Observation data (J2000 epoch)
- Constellation: Ursa Major
- Right ascension: 13^{h} 27^{m} 11.9191^{s}
- Declination: +55° 29′ 14.214″
- Redshift: 0.024011±0.0000125
- Heliocentric radial velocity: 7,198±4 km/s
- Distance: 352.8 ± 24.7 Mly (108.18 ± 7.57 Mpc)
- Apparent magnitude (V): 14.1

Characteristics
- Type: SBb
- Apparent size (V): 1.3′ × 1.0′

Other designations
- IRAS F13252+5544, 2MASX J13271189+5529135, UGC 8458, MCG +09-22-063, PGC 47124, CGCG 271-041

= NGC 5164 =

Barred spiral galaxy in the constellation Ursa Major

NGC 5164 is a barred spiral galaxy in the constellation Ursa Major.
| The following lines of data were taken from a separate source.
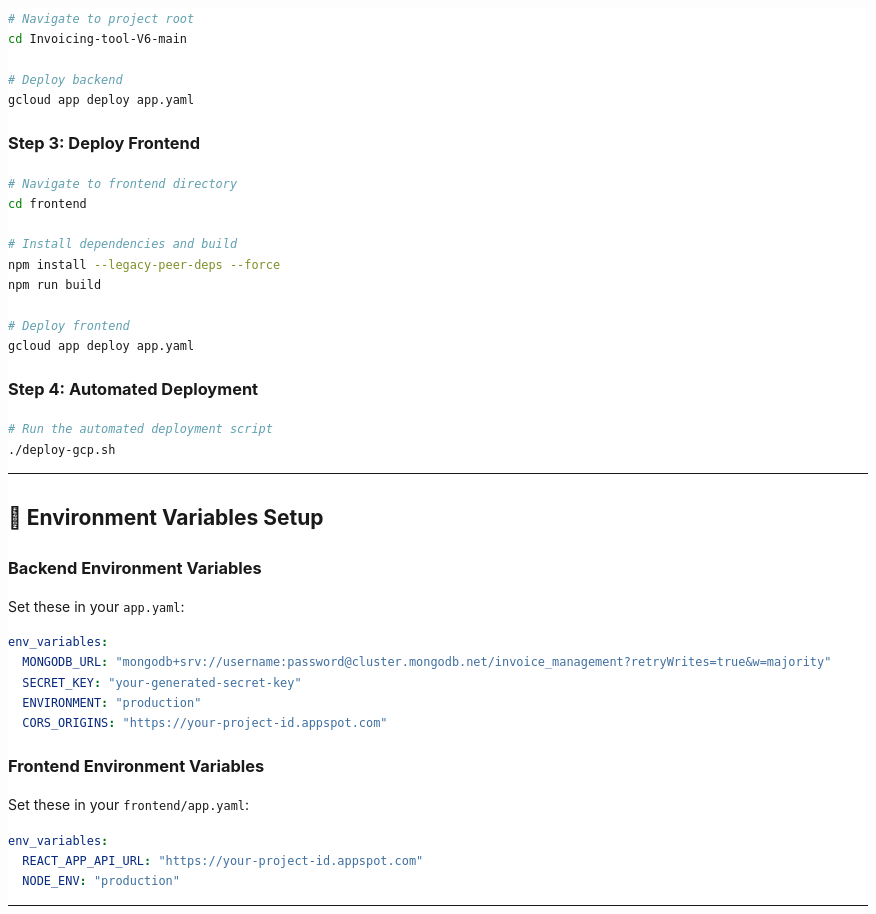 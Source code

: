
 ```bash
# Navigate to project root
cd Invoicing-tool-V6-main

# Deploy backend
gcloud app deploy app.yaml
```

### **Step 3: Deploy Frontend**

```bash
# Navigate to frontend directory
cd frontend

# Install dependencies and build
npm install --legacy-peer-deps --force
npm run build

# Deploy frontend
gcloud app deploy app.yaml
```

### **Step 4: Automated Deployment**

```bash
# Run the automated deployment script
./deploy-gcp.sh
```

---

## 🔧 **Environment Variables Setup**

### **Backend Environment Variables**
Set these in your `app.yaml`:

```yaml
env_variables:
  MONGODB_URL: "mongodb+srv://username:password@cluster.mongodb.net/invoice_management?retryWrites=true&w=majority"
  SECRET_KEY: "your-generated-secret-key"
  ENVIRONMENT: "production"
  CORS_ORIGINS: "https://your-project-id.appspot.com"
```

### **Frontend Environment Variables**
Set these in your `frontend/app.yaml`:

```yaml
env_variables:
  REACT_APP_API_URL: "https://your-project-id.appspot.com"
  NODE_ENV: "production"
```

--- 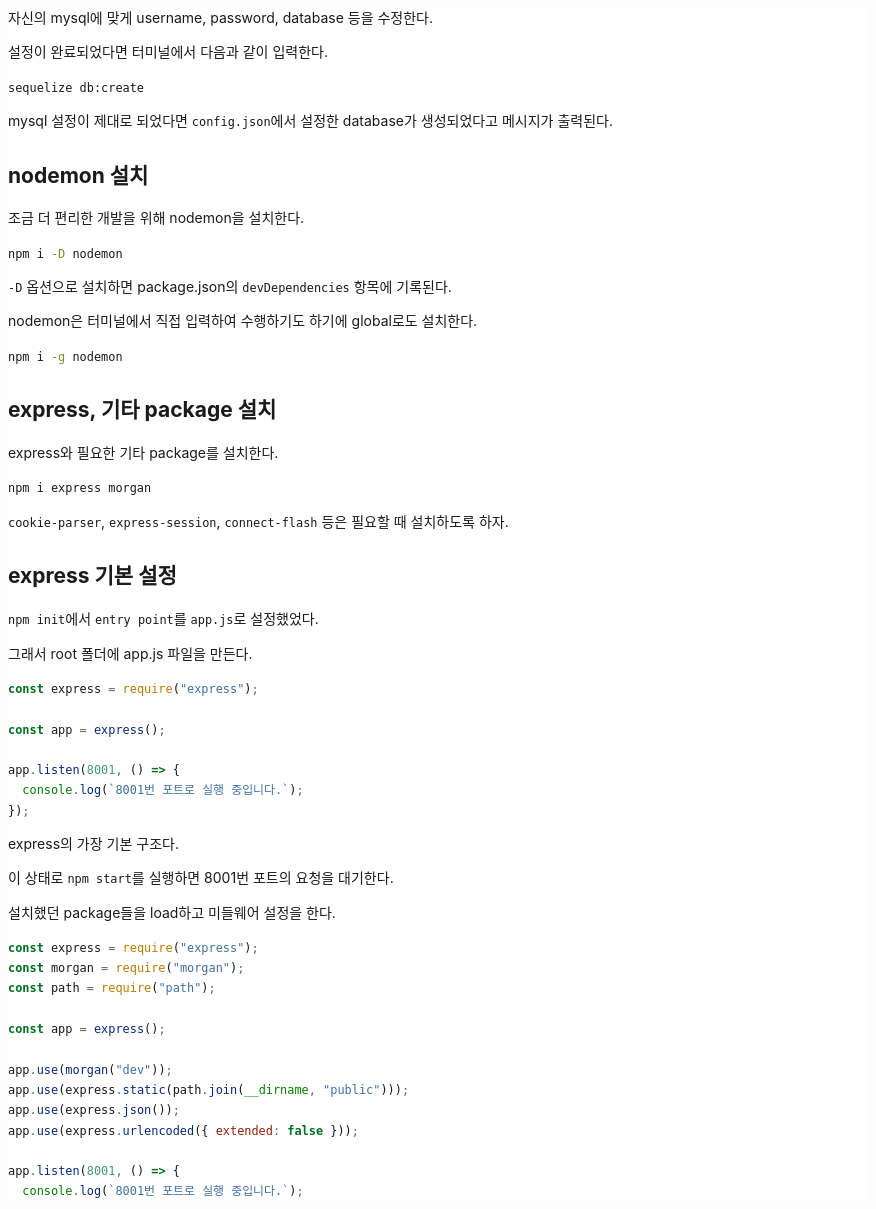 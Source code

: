 자신의 mysql에 맞게 username, password, database 등을 수정한다.

설정이 완료되었다면 터미널에서 다음과 같이 입력한다.

```cmd
sequelize db:create
```

mysql 설정이 제대로 되었다면 `config.json`에서 설정한 database가 생성되었다고 메시지가 출력된다.

## nodemon 설치

조금 더 편리한 개발을 위해 nodemon을 설치한다.

```cmd
npm i -D nodemon
```

`-D` 옵션으로 설치하면 package.json의 `devDependencies` 항목에 기록된다.

nodemon은 터미널에서 직접 입력하여 수행하기도 하기에 global로도 설치한다.

```cmd
npm i -g nodemon
```

## express, 기타 package 설치

express와 필요한 기타 package를 설치한다.

```cmd
npm i express morgan
```

`cookie-parser`, `express-session`, `connect-flash` 등은 필요할 때 설치하도록 하자.

## express 기본 설정

`npm init`에서 `entry point`를 `app.js`로 설정했었다.

그래서 root 폴더에 app.js 파일을 만든다.

```js
const express = require("express");

const app = express();

app.listen(8001, () => {
  console.log(`8001번 포트로 실행 중입니다.`);
});
```

express의 가장 기본 구조다.

이 상태로 `npm start`를 실행하면 8001번 포트의 요청을 대기한다.

설치했던 package들을 load하고 미들웨어 설정을 한다.

```js
const express = require("express");
const morgan = require("morgan");
const path = require("path");

const app = express();

app.use(morgan("dev"));
app.use(express.static(path.join(__dirname, "public")));
app.use(express.json());
app.use(express.urlencoded({ extended: false }));

app.listen(8001, () => {
  console.log(`8001번 포트로 실행 중입니다.`);
``` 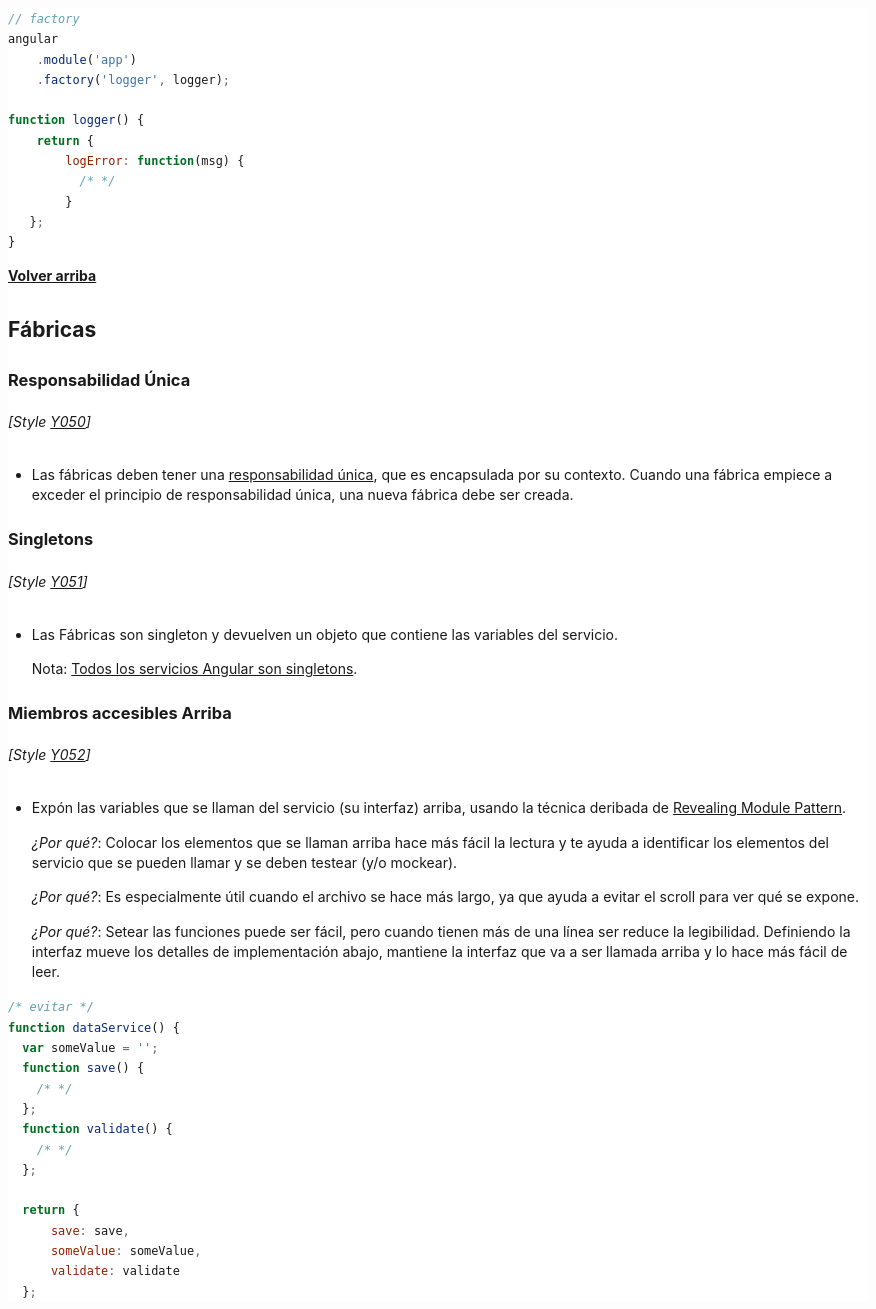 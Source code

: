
   ```javascript
  // factory
  angular
      .module('app')
      .factory('logger', logger);

  function logger() {
      return {
          logError: function(msg) {
            /* */
          }
     };
  }
  ```

**[Volver arriba](#tabla-de-contenidos)**

## Fábricas

### Responsabilidad Única
###### [Style [Y050](#style-y050)]

  - Las fábricas deben tener una [responsabilidad única](http://en.wikipedia.org/wiki/Single_responsibility_principle), que es encapsulada por su contexto. Cuando una fábrica empiece a exceder el principio de responsabilidad única, una nueva fábrica debe ser creada.

### Singletons
###### [Style [Y051](#style-y051)]

  - Las Fábricas son singleton y devuelven un objeto que contiene las variables del servicio.

    Nota: [Todos los servicios Angular son singletons](https://docs.angularjs.org/guide/services).

### Miembros accesibles Arriba
###### [Style [Y052](#style-y052)]

  - Expón las variables que se llaman del servicio (su interfaz) arriba, usando la técnica deribada de [Revealing Module Pattern](http://addyosmani.com/resources/essentialjsdesignpatterns/book/#revealingmodulepatternjavascript).

    *¿Por qué?*: Colocar los elementos que se llaman arriba hace más fácil la lectura y te ayuda a identificar los elementos del servicio que se pueden llamar y se deben testear (y/o mockear).

    *¿Por qué?*: Es especialmente útil cuando el archivo se hace más largo, ya que ayuda a evitar el scroll para ver qué se expone.

    *¿Por qué?*: Setear las funciones puede ser fácil, pero cuando tienen más de una línea ser reduce la legibilidad. Definiendo la interfaz mueve los detalles de implementación abajo, mantiene la interfaz que va a ser llamada arriba y lo hace más fácil de leer.

  ```javascript
  /* evitar */
  function dataService() {
    var someValue = '';
    function save() {
      /* */
    };
    function validate() {
      /* */
    };

    return {
        save: save,
        someValue: someValue,
        validate: validate
    };
  ```
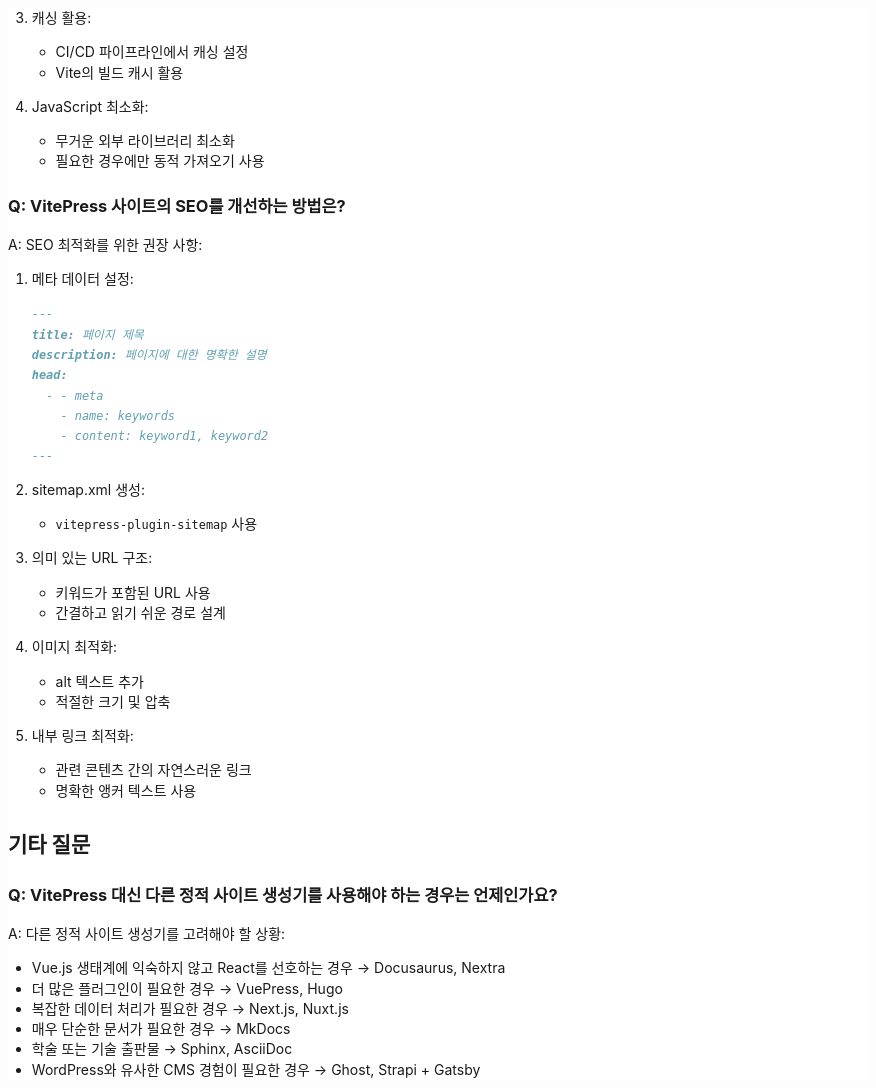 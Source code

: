 3. 캐싱 활용:

   - CI/CD 파이프라인에서 캐싱 설정
   - Vite의 빌드 캐시 활용

4. JavaScript 최소화:
   - 무거운 외부 라이브러리 최소화
   - 필요한 경우에만 동적 가져오기 사용

### Q: VitePress 사이트의 SEO를 개선하는 방법은?

A: SEO 최적화를 위한 권장 사항:

1. 메타 데이터 설정:

   ```markdown
   ---
   title: 페이지 제목
   description: 페이지에 대한 명확한 설명
   head:
     - - meta
       - name: keywords
       - content: keyword1, keyword2
   ---
   ```

2. sitemap.xml 생성:

   - `vitepress-plugin-sitemap` 사용

3. 의미 있는 URL 구조:

   - 키워드가 포함된 URL 사용
   - 간결하고 읽기 쉬운 경로 설계

4. 이미지 최적화:

   - alt 텍스트 추가
   - 적절한 크기 및 압축

5. 내부 링크 최적화:
   - 관련 콘텐츠 간의 자연스러운 링크
   - 명확한 앵커 텍스트 사용

## 기타 질문

### Q: VitePress 대신 다른 정적 사이트 생성기를 사용해야 하는 경우는 언제인가요?

A: 다른 정적 사이트 생성기를 고려해야 할 상황:

- Vue.js 생태계에 익숙하지 않고 React를 선호하는 경우 → Docusaurus, Nextra
- 더 많은 플러그인이 필요한 경우 → VuePress, Hugo
- 복잡한 데이터 처리가 필요한 경우 → Next.js, Nuxt.js
- 매우 단순한 문서가 필요한 경우 → MkDocs
- 학술 또는 기술 출판물 → Sphinx, AsciiDoc
- WordPress와 유사한 CMS 경험이 필요한 경우 → Ghost, Strapi + Gatsby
Its velocity with respect to the cosmic microwave background is 7335±10 km/s, which corresponds to a Hubble distance of 108.18 ± 7.57 Mpc. It was discovered by William Herschel on 14 April 1789.

==Supernova==
One supernova has been observed in NGC 5164: SN 2011em (Type Ia, mag. 16.8) was discovered by Masaki Tsuboi on 4 August 2011.